What happens if your hearing care practice commits a HIPAA violation?
It is nearly impossible to prevent a violation from ever occurring, even if you make every possible effort to have up-to-date policies, conduct extensive risk assessments, and train your employees on how to protect and safeguard PHI. All it can take is a device left on a bus or an errant conversation, and your practice could face the scrutiny of the Department of Health and Human Services, the branch responsible for enforcing HIPAA.
The authors of the regulation recognized that humans make honest mistakes. In that regard, they built four tiers into the penalty processbased on the perceived level of negligence of the employees who committed the violation and the dollar amount of the fine.
The first (lowest) tier levies fines starting at $100 per incident, however, fines can increase depending upon the scale of the breach. Tier 1 fines are usually assessed when an employee could not have known they were committing a HIPAA violation.
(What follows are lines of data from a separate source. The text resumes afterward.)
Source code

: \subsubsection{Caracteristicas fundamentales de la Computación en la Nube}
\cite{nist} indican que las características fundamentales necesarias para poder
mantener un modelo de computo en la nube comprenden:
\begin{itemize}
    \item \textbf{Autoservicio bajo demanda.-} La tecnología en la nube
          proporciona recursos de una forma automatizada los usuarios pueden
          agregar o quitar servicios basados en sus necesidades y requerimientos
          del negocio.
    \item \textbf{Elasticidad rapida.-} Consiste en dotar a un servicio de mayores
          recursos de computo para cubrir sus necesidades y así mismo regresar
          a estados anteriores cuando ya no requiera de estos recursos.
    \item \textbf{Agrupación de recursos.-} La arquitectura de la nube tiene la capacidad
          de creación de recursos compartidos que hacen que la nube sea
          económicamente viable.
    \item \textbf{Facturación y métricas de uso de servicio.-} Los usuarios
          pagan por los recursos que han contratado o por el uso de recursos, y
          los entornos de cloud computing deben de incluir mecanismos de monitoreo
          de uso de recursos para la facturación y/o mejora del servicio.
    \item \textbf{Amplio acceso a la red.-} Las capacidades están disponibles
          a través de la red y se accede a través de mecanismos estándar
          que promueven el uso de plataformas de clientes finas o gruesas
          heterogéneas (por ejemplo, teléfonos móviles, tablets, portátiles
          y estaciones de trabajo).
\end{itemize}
Tier 2 fines are levied when it is determined that the organization knew or, by exercising reasonable diligence, would have known about the violation but did not act with willful neglect. Fines for the second tier can range from $1,000 to $50,000 per incident and up to $100,000 per year.
Tiers 3 and 4 are much more severe and are levied against organizations that are determined to have acted with “willful neglect” toward HIPAA rules and regulations. Penalties in these tiers can range from 10,000-50,000 per incident and with total penalties of more than $1.5 million per year.
Staying HIPAA compliant
Demonstrating a good faith effort to follow the regulations can be a helpful factor when the level of violation is determined (Tier 1 rather than Tier 2, Tier 2 rather than Tier 3, etc.).
Instituting the proper policies and procedures, regular organizational risk assessments, employee training, and signing business associate agreements can help protect your practice in the event of a violation and mitigate the potential consequences.